Sie ist spottbillig, im Handumdrehen fertig und extrem dickköpfig: US-Studierende basteln eine Billig-Drohne mit dem Können eines Marschflugkörpers.

El Segundo / Los Angeles – Sie sind zwischen 20 und 24 Jahren alt und könnten als „Nerds“ gelten – je nach Definition umgangssprachlich also als „Schwachköpfe“, „Streber“, „Sonderlinge“, „Eigenbrötler“ oder „Fachidioten“. Andere Quellen sehen in solchen Typen weniger die Außenseiter als vielmehr diejenigen Menschen, die die Gesellschaft voranbringen – ähnlich einem Archimedes oder einem Bill Gates.

In der Ukraine könnten sie bald schlicht als Helden gelten, denn sie haben wahrscheinlich etwas ausgetüftelt, was Wladimir Putin im Ukraine-Krieg in die Knie zwingen könnte: eine Drohne, die sowohl vergleichsweise ein Taschengeld kostet als auch stur ihren Kurs aufs Ziel verfolgt, weil sie taub ist gegenüber Störgeräuschen.
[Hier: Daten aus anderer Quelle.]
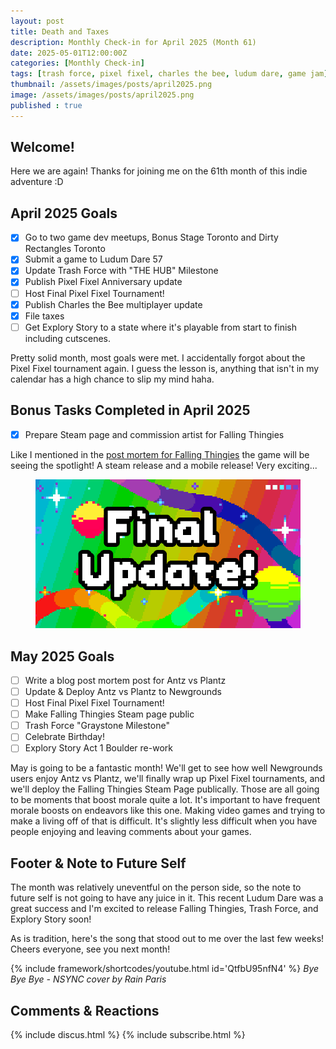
 ```yaml
---
layout: post
title: Death and Taxes
description: Monthly Check-in for April 2025 (Month 61)
date: 2025-05-01T12:00:00Z
categories: [Monthly Check-in]
tags: [trash force, pixel fixel, charles the bee, ludum dare, game jam]
thumbnail: /assets/images/posts/april2025.png
image: /assets/images/posts/april2025.png
published : true
---
```


## Welcome!
Here we are again! Thanks for joining me on the 61th month of this indie adventure :D 

## April 2025 Goals 
  - [x] Go to two game dev meetups, Bonus Stage Toronto and Dirty Rectangles Toronto
  - [x] Submit a game to Ludum Dare 57
  - [x] Update Trash Force with "THE HUB" Milestone
  - [x] Publish Pixel Fixel Anniversary update
  - [ ] Host Final Pixel Fixel Tournament!
  - [x] Publish Charles the Bee multiplayer update
  - [x] File taxes
  - [ ] Get Explory Story to a state where it's playable from start to finish including cutscenes.

  Pretty solid month, most goals were met. I accidentally forgot about the Pixel Fixel tournament again. I guess the lesson is, anything that isn't in my calendar has a high chance to slip my mind haha.
 

## Bonus Tasks Completed in April 2025
  - [x] Prepare Steam page and commission artist for Falling Thingies

  Like I mentioned in the [post mortem for Falling Thingies](/blog/2025-03-15-Falling-Thingies-Post-Mortem/#:~:text=Based%20on%20the,keep%20you%20posted!) the game will be seeing the spotlight! A steam release and a mobile release! Very exciting...

  <figure style="text-align: center;">
  <img src="/assets/images/posts/pixelfixelfinal.png" alt="Final Update for Pixel Fixel">
  </figure> 
 
## May 2025 Goals 
  - [ ] Write a blog post mortem post for Antz vs Plantz
  - [ ] Update & Deploy Antz vs Plantz to Newgrounds
  - [ ] Host Final Pixel Fixel Tournament!
  - [ ] Make Falling Thingies Steam page public
  - [ ] Trash Force "Graystone Milestone"
  - [ ] Celebrate Birthday!
  - [ ] Explory Story Act 1 Boulder re-work

  May is going to be a fantastic month! We'll get to see how well Newgrounds users enjoy Antz vs Plantz, we'll finally wrap up Pixel Fixel tournaments, and we'll deploy the Falling Thingies Steam Page publically. Those are all going to be moments that boost morale quite a lot. It's important to have frequent morale boosts on endeavors like this one. Making video games and trying to make a living off of that is difficult. It's slightly less difficult when you have people enjoying and leaving comments about your games.

## Footer & Note to Future Self
The month was relatively uneventful on the person side, so the note to future self is not going to have any juice in it. This recent Ludum Dare was a great success and I'm excited to release Falling Thingies, Trash Force, and Explory Story soon!

As is tradition, here's the song that stood out to me over the last few weeks! Cheers everyone, see you next month!

{% include framework/shortcodes/youtube.html id='QtfbU95nfN4' %}
_Bye Bye Bye - NSYNC cover by Rain Paris_

## Comments & Reactions

{% include discus.html %}
{% include subscribe.html %}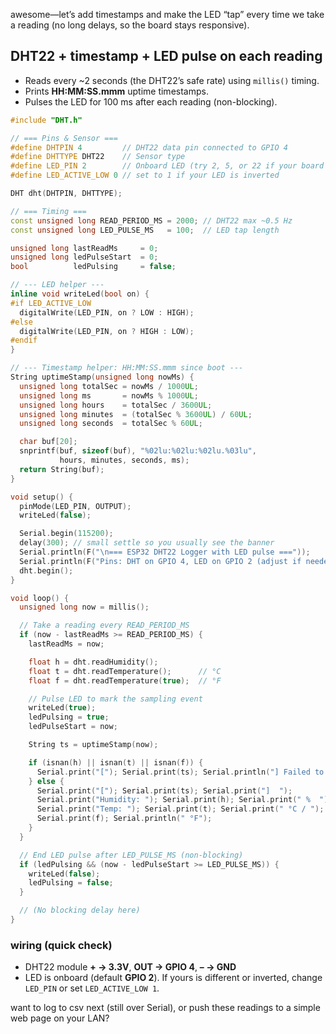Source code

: awesome—let’s add timestamps and make the LED “tap” every time we take a reading (no long delays, so the board stays responsive).

## DHT22 + timestamp + LED pulse on each reading

* Reads every \~2 seconds (the DHT22’s safe rate) using `millis()` timing.
* Prints **HH\:MM\:SS.mmm** uptime timestamps.
* Pulses the LED for 100 ms after each reading (non-blocking).

```cpp
#include "DHT.h"

// === Pins & Sensor ===
#define DHTPIN 4         // DHT22 data pin connected to GPIO 4
#define DHTTYPE DHT22    // Sensor type
#define LED_PIN 2        // Onboard LED (try 2, 5, or 22 if your board differs)
#define LED_ACTIVE_LOW 0 // set to 1 if your LED is inverted

DHT dht(DHTPIN, DHTTYPE);

// === Timing ===
const unsigned long READ_PERIOD_MS = 2000; // DHT22 max ~0.5 Hz
const unsigned long LED_PULSE_MS   = 100;  // LED tap length

unsigned long lastReadMs     = 0;
unsigned long ledPulseStart  = 0;
bool          ledPulsing     = false;

// --- LED helper ---
inline void writeLed(bool on) {
#if LED_ACTIVE_LOW
  digitalWrite(LED_PIN, on ? LOW : HIGH);
#else
  digitalWrite(LED_PIN, on ? HIGH : LOW);
#endif
}

// --- Timestamp helper: HH:MM:SS.mmm since boot ---
String uptimeStamp(unsigned long nowMs) {
  unsigned long totalSec = nowMs / 1000UL;
  unsigned long ms       = nowMs % 1000UL;
  unsigned long hours    = totalSec / 3600UL;
  unsigned long minutes  = (totalSec % 3600UL) / 60UL;
  unsigned long seconds  = totalSec % 60UL;

  char buf[20];
  snprintf(buf, sizeof(buf), "%02lu:%02lu:%02lu.%03lu",
           hours, minutes, seconds, ms);
  return String(buf);
}

void setup() {
  pinMode(LED_PIN, OUTPUT);
  writeLed(false);

  Serial.begin(115200);
  delay(300); // small settle so you usually see the banner
  Serial.println(F("\n=== ESP32 DHT22 Logger with LED pulse ==="));
  Serial.println(F("Pins: DHT on GPIO 4, LED on GPIO 2 (adjust if needed)"));
  dht.begin();
}

void loop() {
  unsigned long now = millis();

  // Take a reading every READ_PERIOD_MS
  if (now - lastReadMs >= READ_PERIOD_MS) {
    lastReadMs = now;

    float h = dht.readHumidity();
    float t = dht.readTemperature();      // °C
    float f = dht.readTemperature(true);  // °F

    // Pulse LED to mark the sampling event
    writeLed(true);
    ledPulsing = true;
    ledPulseStart = now;

    String ts = uptimeStamp(now);

    if (isnan(h) || isnan(t) || isnan(f)) {
      Serial.print("["); Serial.print(ts); Serial.println("] Failed to read from DHT sensor!");
    } else {
      Serial.print("["); Serial.print(ts); Serial.print("]  ");
      Serial.print("Humidity: "); Serial.print(h); Serial.print(" %  ");
      Serial.print("Temp: "); Serial.print(t); Serial.print(" °C / ");
      Serial.print(f); Serial.println(" °F");
    }
  }

  // End LED pulse after LED_PULSE_MS (non-blocking)
  if (ledPulsing && (now - ledPulseStart >= LED_PULSE_MS)) {
    writeLed(false);
    ledPulsing = false;
  }

  // (No blocking delay here)
}
```

### wiring (quick check)

* DHT22 module **+ → 3.3V**, **OUT → GPIO 4**, **– → GND**
* LED is onboard (default **GPIO 2**). If yours is different or inverted, change `LED_PIN` or set `LED_ACTIVE_LOW 1`.

want to log to csv next (still over Serial), or push these readings to a simple web page on your LAN?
Der Spiegel schwärmt von ihr bereits als mögliche Alternative zu Taurus. Tatsächlich könnte sie die bisher ergebnislose Gegenoffensive gegen Russland neu befeuern.

Als Ergebnis eines 24-stündigen Hackathons im kalifornischen El Segundo behauptete ein Trio aus drei jungen Ingenieuren, sie hätten lediglich einen 3D-Drucker und rund 450 Euro benötigt für eine Drohne, die ihre GPS-Koordinaten ohne Signal berechnet und zwar mittels eines Algorithmus, der Satellitenbilder von Google Maps mit Bildern ihrer Kamera abgleicht. Der Drohnen-Prototyp weist Ähnlichkeiten mit dem an die Geländekontur angepassten Leitsystem des Marschflugkörpers Tomahawk auf, wurde jedoch zu einem Bruchteil der Kosten und des Zeitaufwands entwickelt. Der Clou an dem Schnäppchen: Das System soll resistent sein gegen elektronische Störsignale, dem „jamming“ beziehungsweise „spoofing“ – darüber berichtet Aviation Week.

Drone-Jamming und Drone-Spoofing: die feindliche Übernahme

Jamming bezeichnet die absichtliche Verwendung eines die Übertragung blockierenden Signals, um die Kommunikation zwischen einer Drohne und ihrem Piloten zu stören. Sobald ein Signal eine Drohne blockiert, kann der Sender die Drohne zwingen,

auf der Stelle zu landen und jede weitere Bewegung zu stoppen, oder

zur ,Heimat‘-Position zurückzukehren. Dies ist eine normale Funktion einer Drohne mit GPS und einer Heimatortungsfunktion. Sie ist so konzipiert, dass Ihre Drohne bei einer Unterbrechung der Verbindung zu ihrem Startort zurückkehrt.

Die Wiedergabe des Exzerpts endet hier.